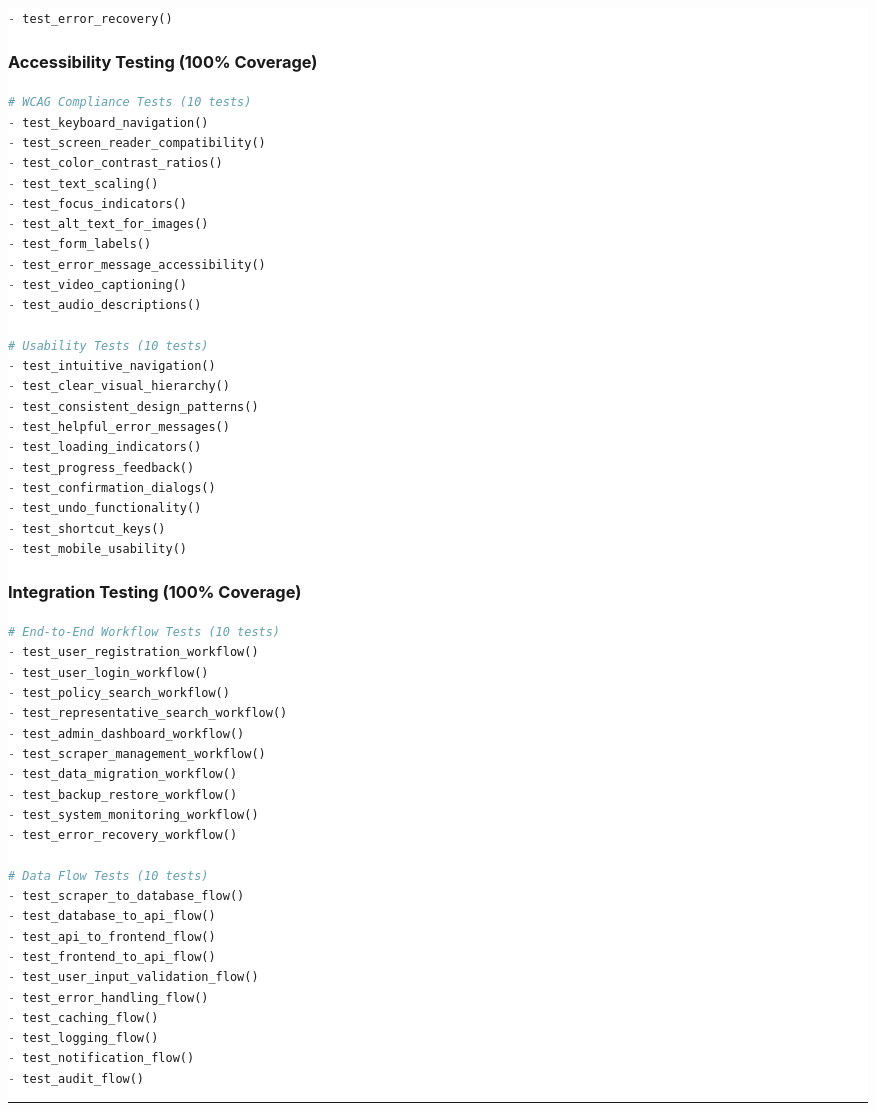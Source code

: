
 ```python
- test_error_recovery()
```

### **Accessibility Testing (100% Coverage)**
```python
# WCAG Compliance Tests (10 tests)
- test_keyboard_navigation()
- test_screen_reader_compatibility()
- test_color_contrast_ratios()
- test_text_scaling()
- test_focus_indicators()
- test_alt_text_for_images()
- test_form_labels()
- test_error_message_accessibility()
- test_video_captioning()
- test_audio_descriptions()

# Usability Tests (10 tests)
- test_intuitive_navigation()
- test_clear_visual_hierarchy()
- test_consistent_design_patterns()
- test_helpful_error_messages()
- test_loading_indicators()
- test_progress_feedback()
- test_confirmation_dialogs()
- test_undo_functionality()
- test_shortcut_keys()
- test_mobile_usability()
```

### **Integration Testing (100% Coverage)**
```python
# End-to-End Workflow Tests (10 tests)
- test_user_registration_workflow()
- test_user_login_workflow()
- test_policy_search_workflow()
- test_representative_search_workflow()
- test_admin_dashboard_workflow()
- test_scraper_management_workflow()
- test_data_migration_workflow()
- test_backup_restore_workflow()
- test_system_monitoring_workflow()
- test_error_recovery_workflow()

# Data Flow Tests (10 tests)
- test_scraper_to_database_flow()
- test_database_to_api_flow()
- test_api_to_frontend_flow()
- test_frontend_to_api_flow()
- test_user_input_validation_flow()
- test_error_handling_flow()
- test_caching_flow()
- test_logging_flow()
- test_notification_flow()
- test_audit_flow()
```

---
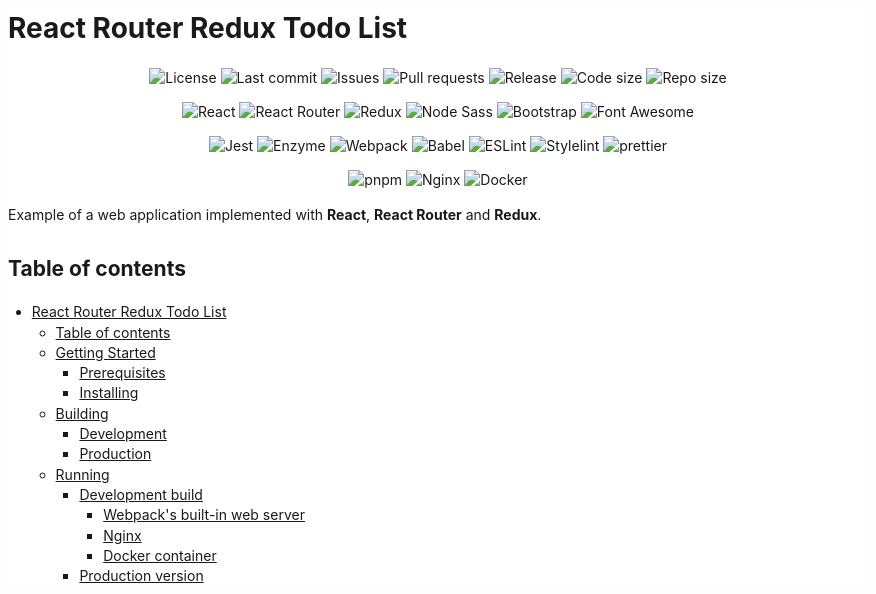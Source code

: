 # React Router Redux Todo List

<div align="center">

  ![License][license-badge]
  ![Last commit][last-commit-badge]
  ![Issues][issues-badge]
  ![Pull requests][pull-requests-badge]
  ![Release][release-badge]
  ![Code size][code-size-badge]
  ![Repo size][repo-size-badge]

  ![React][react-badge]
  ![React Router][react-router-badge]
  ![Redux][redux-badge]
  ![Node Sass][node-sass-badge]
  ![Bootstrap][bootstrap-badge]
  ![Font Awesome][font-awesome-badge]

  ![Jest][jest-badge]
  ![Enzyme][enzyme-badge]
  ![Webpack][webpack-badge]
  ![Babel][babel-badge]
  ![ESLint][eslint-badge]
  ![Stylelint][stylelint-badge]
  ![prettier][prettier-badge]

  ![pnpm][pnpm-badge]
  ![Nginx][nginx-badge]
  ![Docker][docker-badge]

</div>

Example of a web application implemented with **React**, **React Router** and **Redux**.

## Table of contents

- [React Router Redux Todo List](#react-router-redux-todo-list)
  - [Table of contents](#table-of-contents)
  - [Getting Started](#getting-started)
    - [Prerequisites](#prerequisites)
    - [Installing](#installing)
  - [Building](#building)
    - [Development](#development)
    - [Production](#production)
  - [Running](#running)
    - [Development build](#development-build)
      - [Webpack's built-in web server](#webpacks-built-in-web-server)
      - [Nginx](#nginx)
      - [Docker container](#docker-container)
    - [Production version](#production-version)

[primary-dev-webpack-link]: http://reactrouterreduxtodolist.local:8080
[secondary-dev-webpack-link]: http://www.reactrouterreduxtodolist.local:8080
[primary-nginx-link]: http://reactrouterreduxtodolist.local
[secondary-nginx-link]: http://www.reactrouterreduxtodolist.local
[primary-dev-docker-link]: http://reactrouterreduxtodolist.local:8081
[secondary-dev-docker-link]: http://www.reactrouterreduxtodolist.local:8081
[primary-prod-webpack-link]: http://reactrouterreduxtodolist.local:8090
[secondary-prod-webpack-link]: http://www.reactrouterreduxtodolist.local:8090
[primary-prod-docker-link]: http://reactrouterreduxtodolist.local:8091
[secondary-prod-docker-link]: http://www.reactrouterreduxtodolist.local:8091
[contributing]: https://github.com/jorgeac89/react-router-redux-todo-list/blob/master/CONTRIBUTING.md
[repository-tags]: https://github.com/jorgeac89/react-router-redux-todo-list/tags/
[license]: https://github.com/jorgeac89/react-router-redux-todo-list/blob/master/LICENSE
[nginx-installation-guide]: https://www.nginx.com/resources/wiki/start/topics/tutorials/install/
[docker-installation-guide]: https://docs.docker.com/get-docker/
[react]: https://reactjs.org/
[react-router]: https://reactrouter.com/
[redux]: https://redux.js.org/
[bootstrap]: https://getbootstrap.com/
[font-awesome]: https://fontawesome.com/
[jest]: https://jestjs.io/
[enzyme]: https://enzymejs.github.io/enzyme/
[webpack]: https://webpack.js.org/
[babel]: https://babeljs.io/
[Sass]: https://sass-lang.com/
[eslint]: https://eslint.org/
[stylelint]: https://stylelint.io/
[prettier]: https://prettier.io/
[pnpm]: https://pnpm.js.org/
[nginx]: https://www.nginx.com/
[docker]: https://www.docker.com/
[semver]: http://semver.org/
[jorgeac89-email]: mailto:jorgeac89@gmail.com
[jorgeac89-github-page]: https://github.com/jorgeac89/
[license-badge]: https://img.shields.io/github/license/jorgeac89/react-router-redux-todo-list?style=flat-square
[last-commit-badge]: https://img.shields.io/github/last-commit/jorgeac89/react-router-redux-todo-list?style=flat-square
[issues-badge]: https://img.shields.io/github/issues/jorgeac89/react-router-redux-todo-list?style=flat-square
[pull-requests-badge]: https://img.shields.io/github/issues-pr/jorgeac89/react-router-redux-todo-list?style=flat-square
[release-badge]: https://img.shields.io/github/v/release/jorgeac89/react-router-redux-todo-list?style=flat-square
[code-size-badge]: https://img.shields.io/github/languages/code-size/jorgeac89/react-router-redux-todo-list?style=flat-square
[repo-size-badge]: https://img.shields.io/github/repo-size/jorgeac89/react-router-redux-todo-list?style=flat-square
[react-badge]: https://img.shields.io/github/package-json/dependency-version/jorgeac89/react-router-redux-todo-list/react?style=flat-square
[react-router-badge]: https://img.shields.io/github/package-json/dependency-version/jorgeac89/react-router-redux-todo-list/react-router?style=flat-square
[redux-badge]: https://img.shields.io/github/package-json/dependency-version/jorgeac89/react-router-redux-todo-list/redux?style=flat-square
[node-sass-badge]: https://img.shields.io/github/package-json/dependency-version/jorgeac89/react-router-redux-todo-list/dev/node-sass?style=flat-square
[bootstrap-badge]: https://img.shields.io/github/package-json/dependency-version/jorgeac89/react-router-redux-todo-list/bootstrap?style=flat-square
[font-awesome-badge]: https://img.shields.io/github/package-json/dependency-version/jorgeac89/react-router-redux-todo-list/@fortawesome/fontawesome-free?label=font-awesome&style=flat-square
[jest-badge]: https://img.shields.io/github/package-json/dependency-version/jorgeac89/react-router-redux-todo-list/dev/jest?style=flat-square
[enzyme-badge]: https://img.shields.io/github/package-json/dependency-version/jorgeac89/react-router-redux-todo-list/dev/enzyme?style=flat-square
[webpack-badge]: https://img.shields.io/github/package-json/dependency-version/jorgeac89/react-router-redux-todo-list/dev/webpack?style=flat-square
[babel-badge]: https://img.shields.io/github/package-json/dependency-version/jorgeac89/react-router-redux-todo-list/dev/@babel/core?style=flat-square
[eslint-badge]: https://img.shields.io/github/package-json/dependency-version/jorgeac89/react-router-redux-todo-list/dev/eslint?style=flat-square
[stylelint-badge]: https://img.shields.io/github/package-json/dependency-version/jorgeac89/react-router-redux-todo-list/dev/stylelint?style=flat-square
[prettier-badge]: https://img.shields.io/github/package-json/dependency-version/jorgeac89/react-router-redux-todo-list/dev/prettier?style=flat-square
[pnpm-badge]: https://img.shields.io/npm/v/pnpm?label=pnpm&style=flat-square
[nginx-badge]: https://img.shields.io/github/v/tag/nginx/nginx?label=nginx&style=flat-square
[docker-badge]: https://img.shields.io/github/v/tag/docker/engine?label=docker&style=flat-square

---

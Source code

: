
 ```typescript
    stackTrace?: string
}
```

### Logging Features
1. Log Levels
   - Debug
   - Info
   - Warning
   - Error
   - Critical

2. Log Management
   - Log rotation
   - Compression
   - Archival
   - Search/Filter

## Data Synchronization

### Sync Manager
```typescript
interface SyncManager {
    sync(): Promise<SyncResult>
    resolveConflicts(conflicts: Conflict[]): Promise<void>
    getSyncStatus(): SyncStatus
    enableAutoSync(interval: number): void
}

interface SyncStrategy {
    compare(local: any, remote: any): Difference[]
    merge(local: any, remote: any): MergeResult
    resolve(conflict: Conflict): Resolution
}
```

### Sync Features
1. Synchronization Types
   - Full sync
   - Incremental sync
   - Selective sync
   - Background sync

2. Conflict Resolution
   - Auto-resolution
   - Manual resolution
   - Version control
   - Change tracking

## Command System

### Task to carry out
Your answer should consist of the lines above that hold the word "master", copied exactly.

### Exercise solution
[contributing]: https://github.com/jorgeac89/react-router-redux-todo-list/blob/master/CONTRIBUTING.md
[license]: https://github.com/jorgeac89/react-router-redux-todo-list/blob/master/LICENSE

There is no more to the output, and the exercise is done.